2025-06-09T23:17:28.558039Z

You can also try the OpenBLAS engine, and compare to Accelerate (just explicitly create both factories, and use them with core functions alongside each other...

Joe R. Smith 2025-06-10T02:01:14.767939Z

Interesting- this explains why setting threads to 1 speeds things up (1 to 1 with calling threads / on calling threads), but you’d think that it’d improve once set to a much higher number, too.

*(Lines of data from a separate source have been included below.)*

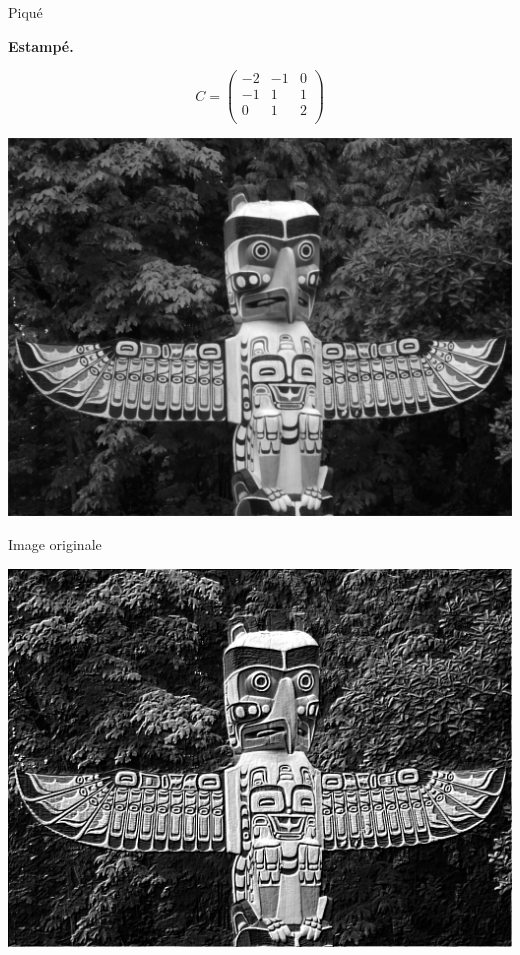 \documentclass[11pt,class=report,crop=false]{standalone}
\begin{document}
\begin{activite}
\begin{center}
\begin{minipage}{0.45\textwidth}
		Piqué
	\end{minipage}	
\end{center}

\bigskip

\textbf{Estampé.}

$$C = 
\begin{pmatrix}
-2&-1&0\\
-1&1&1\\
0&1&2\\
\end{pmatrix}$$


\begin{center}
	\begin{minipage}{0.45\textwidth}\center
		\includegraphics[scale=\myscale,scale=0.18]{png/totem}
		 
		Image originale
	\end{minipage}
	\begin{minipage}{0.45\textwidth}\center
		\includegraphics[scale=\myscale,scale=0.18]{png/totem_conv_estampe}
		

\end{minipage}
\end{center}
\end{activite}
\end{document}

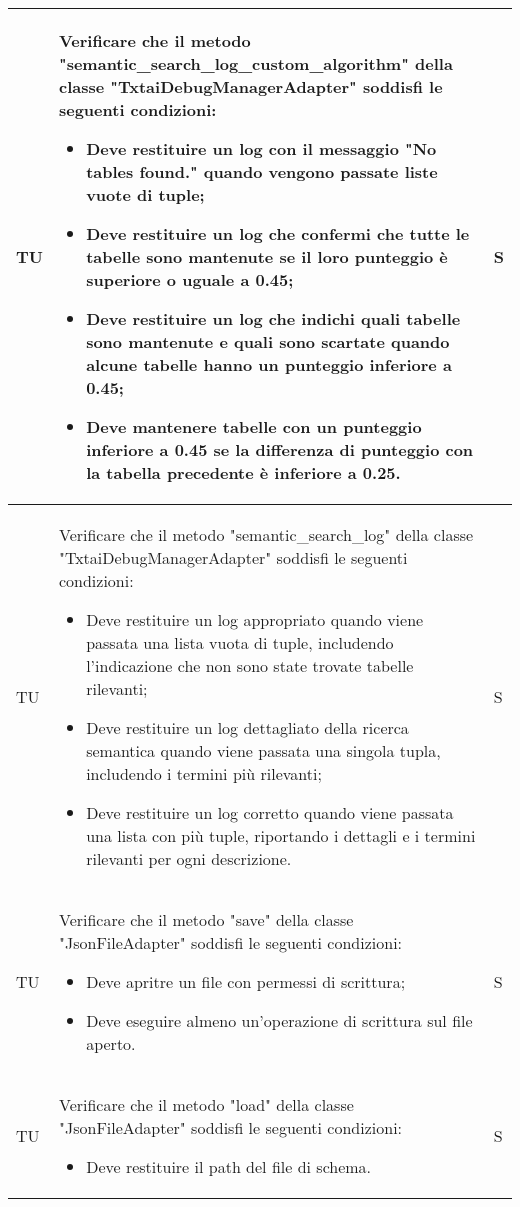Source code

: \begin{adjustwidth}{-0.5cm}{-0.5cm}
\begin{longtable}{|P{1.5cm}|>{\raggedright}P{9.5cm}|>{\arraybackslash}P{1.5cm}|}
		\hline TU & Verificare che il metodo "semantic\_search\_log\_custom\_algorithm" della classe "TxtaiDebugManagerAdapter" soddisfi le seguenti condizioni:
		\begin{itemize}
			\item Deve restituire un log con il messaggio "No tables found." quando vengono passate liste vuote di tuple;
			\item Deve restituire un log che confermi che tutte le tabelle sono mantenute se il loro punteggio è superiore o uguale a 0.45;
			\item Deve restituire un log che indichi quali tabelle sono mantenute e quali sono scartate quando alcune tabelle hanno un punteggio inferiore a 0.45;
			\item Deve mantenere tabelle con un punteggio inferiore a 0.45 se la differenza di punteggio con la tabella precedente è inferiore a 0.25.
		\end{itemize} & S \\

		\hline TU & Verificare che il metodo "semantic\_search\_log" della classe "TxtaiDebugManagerAdapter" soddisfi le seguenti condizioni:
		\begin{itemize}
			\item Deve restituire un log appropriato quando viene passata una lista vuota di tuple, includendo l'indicazione che non sono state trovate tabelle rilevanti;
			\item Deve restituire un log dettagliato della ricerca semantica quando viene passata una singola tupla, includendo i termini più rilevanti;
			\item Deve restituire un log corretto quando viene passata una lista con più tuple, riportando i dettagli e i termini rilevanti per ogni descrizione.
		\end{itemize} & S \\

		\hline TU & Verificare che il metodo "save" della classe "JsonFileAdapter" soddisfi le seguenti condizioni:
		\begin{itemize}
			\item Deve apritre un file con permessi di scrittura;
			\item Deve eseguire almeno un'operazione di scrittura sul file aperto.
		\end{itemize} & S \\

		\hline TU & Verificare che il metodo "load" della classe "JsonFileAdapter" soddisfi le seguenti condizioni:
		\begin{itemize}
			\item Deve restituire il path del file di schema.
		\end{itemize} & S \\


\end{longtable}
\end{adjustwidth}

2025-06-11T08:39:09.200029Z

You can see the native namespace for what I do there. However, the whole architecture is built in a way that you don't need to do platform detection in your code. Simply prefer the core functions instead of native namespace, and use your data as factory providers (it's already how it works). Then, you only need to choose the factory you want to use once at the start of your program, and everything else fits in. You can also use many backends (guided by respective factories) alongside each other. The only issue is that the factory that you like may not be able to physically run on your machine (MKL on MacOS for example)... Anyway, I write my code in platform-agnostic way, and defer factory selection to exactly one place...

Joe R. Smith 2025-06-11T17:03:16.908259Z

ah, right-- I guess i can call the openblas thread setter regardless of platform

2025-06-12T08:33:29.239279Z

You don't even need to be openblas-specific. Call the native/threading! function and it should work not only on all platforms, but on all backends!